--- WORK INSTRUCTION ---
Repeat the lines from the line with "실(實)은 하나이나 설(說)은 다분하니" to the line with "## Configurare i messaggi popup per le bozze" in the listing below, keeping both end lines and adding nothing.

=== Section Start ===

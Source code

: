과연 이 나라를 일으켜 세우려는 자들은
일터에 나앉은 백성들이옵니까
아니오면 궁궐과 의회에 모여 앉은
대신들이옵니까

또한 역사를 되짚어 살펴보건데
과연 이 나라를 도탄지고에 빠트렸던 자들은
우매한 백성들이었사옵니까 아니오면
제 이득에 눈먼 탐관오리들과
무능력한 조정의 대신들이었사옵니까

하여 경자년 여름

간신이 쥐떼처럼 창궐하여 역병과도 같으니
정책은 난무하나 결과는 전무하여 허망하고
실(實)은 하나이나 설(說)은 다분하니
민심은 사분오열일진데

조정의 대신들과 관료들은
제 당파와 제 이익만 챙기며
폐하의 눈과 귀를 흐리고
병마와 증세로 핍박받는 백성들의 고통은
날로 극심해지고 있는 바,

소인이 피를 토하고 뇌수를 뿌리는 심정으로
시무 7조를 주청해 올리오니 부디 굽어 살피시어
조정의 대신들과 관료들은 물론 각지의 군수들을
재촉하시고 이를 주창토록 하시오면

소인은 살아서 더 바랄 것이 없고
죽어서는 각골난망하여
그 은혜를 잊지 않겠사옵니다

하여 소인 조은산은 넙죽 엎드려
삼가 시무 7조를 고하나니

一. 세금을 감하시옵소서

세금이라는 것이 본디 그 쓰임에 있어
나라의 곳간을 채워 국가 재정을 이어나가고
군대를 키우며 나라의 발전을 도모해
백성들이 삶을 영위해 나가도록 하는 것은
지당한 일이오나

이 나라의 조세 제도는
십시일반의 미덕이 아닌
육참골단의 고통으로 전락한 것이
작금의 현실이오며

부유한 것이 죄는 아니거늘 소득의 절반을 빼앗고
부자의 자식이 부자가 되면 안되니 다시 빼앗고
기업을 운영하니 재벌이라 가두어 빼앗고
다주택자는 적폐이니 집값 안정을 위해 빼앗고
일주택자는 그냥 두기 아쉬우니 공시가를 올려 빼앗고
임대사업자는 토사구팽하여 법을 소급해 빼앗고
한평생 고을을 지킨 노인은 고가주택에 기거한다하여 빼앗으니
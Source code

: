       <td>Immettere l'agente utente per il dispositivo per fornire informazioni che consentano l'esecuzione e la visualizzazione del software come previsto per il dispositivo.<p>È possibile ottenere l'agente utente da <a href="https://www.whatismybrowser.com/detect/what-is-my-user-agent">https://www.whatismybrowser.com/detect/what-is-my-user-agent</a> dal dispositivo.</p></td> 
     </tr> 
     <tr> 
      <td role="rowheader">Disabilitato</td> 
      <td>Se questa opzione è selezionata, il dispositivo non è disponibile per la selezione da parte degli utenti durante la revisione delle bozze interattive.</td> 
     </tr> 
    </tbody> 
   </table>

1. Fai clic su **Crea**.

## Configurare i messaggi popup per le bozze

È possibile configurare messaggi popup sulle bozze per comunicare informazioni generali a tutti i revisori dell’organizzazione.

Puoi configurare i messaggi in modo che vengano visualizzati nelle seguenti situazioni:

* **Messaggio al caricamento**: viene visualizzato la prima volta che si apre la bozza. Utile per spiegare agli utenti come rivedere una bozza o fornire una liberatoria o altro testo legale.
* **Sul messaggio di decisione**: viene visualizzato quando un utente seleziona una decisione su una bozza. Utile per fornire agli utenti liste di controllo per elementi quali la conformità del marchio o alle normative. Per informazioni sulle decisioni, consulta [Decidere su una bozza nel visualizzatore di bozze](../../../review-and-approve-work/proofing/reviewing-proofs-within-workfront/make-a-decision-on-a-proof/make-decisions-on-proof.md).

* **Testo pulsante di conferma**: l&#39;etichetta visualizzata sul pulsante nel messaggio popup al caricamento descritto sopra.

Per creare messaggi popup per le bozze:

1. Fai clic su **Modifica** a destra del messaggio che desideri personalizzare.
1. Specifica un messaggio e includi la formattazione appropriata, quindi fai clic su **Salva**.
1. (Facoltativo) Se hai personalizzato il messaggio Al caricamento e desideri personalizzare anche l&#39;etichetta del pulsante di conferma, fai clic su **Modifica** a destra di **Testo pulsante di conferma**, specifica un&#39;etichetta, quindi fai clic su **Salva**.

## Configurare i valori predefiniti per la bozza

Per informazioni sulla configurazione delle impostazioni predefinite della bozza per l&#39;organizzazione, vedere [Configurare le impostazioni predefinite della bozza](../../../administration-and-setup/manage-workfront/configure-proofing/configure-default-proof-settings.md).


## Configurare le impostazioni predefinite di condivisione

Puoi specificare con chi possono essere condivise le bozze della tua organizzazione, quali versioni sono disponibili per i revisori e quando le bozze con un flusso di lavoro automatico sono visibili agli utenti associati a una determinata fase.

=== Section End ===

--- TASK RESULT ---
실(實)은 하나이나 설(說)은 다분하니
민심은 사분오열일진데

조정의 대신들과 관료들은
제 당파와 제 이익만 챙기며
폐하의 눈과 귀를 흐리고
병마와 증세로 핍박받는 백성들의 고통은
날로 극심해지고 있는 바,

소인이 피를 토하고 뇌수를 뿌리는 심정으로
시무 7조를 주청해 올리오니 부디 굽어 살피시어
조정의 대신들과 관료들은 물론 각지의 군수들을
재촉하시고 이를 주창토록 하시오면

소인은 살아서 더 바랄 것이 없고
죽어서는 각골난망하여
그 은혜를 잊지 않겠사옵니다

하여 소인 조은산은 넙죽 엎드려
삼가 시무 7조를 고하나니

一. 세금을 감하시옵소서

세금이라는 것이 본디 그 쓰임에 있어
나라의 곳간을 채워 국가 재정을 이어나가고
군대를 키우며 나라의 발전을 도모해
백성들이 삶을 영위해 나가도록 하는 것은
지당한 일이오나

이 나라의 조세 제도는
십시일반의 미덕이 아닌
육참골단의 고통으로 전락한 것이
작금의 현실이오며

부유한 것이 죄는 아니거늘 소득의 절반을 빼앗고
부자의 자식이 부자가 되면 안되니 다시 빼앗고
기업을 운영하니 재벌이라 가두어 빼앗고
다주택자는 적폐이니 집값 안정을 위해 빼앗고
일주택자는 그냥 두기 아쉬우니 공시가를 올려 빼앗고
임대사업자는 토사구팽하여 법을 소급해 빼앗고
한평생 고을을 지킨 노인은 고가주택에 기거한다하여 빼앗으니
Source code

:       <td>Immettere l'agente utente per il dispositivo per fornire informazioni che consentano l'esecuzione e la visualizzazione del software come previsto per il dispositivo.<p>È possibile ottenere l'agente utente da <a href="https://www.whatismybrowser.com/detect/what-is-my-user-agent">https://www.whatismybrowser.com/detect/what-is-my-user-agent</a> dal dispositivo.</p></td> 
     </tr> 
     <tr> 
      <td role="rowheader">Disabilitato</td> 
      <td>Se questa opzione è selezionata, il dispositivo non è disponibile per la selezione da parte degli utenti durante la revisione delle bozze interattive.</td> 
     </tr> 
    </tbody> 
   </table>

1. Fai clic su **Crea**.

## Configurare i messaggi popup per le bozze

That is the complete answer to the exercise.